Francesco Giorgino si racconta: “Io giornalista grazie a mia nonna. C’è un motivo per cui dico il tempo in diretta”. Il giornalista pugliese ripercorre le tappe più significative della sua vita privata e professionale in una intervista a ‘Tv Sorrisi e Canzoni’. Ve ne proponiamo alcuni passaggi.

Come reggi la tensione della diretta senza un copione o una scaletta?
«Ci sono due tipologie di speciali: quelli che hanno un minimo di programmazione, finalizzati all’approfondimento. E altri, come quello sulla Nazionale, che vanno sull’onda del minuto. È un racconto che viene fatto per immagini».

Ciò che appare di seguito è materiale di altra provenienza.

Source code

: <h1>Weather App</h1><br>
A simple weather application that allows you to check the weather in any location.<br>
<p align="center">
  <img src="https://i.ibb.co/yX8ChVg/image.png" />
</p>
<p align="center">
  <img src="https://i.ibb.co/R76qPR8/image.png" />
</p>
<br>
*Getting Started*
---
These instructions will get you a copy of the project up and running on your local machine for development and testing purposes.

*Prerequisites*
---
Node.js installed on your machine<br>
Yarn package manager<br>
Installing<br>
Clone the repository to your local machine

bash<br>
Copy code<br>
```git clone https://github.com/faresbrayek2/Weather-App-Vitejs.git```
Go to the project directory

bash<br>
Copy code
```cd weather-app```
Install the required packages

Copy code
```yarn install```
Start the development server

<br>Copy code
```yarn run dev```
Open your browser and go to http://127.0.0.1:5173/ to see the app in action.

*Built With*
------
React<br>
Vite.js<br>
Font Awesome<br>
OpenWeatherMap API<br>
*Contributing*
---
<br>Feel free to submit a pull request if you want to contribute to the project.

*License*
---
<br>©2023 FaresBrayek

Non è stressante andare a braccio?
«No, assolutamente. Non ho mai avuto grandi problemi davanti alle telecamere, né ansia né preoccupazione. Gestisco questi momenti con serenità, anche per carattere. Sono molto concentrato e preparato. Faccio attenzione ai vocaboli, tengo d’occhio ogni immagine proposta e presto attenzione ai dettagli».

Anche durante questa maratona (Nazionale agli europei ndr) avevi il “teller”, il piccolissimo auricolare nell’orecchio?
«C’è sempre, è uno strumento di comunicazione rapida tra me e la regia. Se salta un collegamento, te lo dicono attraverso questo auricolare. Un tempo c’era il telefono che suonava, rispondevi e stavi alcuni secondi in silenzio in diretta. Ora avviene tutto in tempo reale».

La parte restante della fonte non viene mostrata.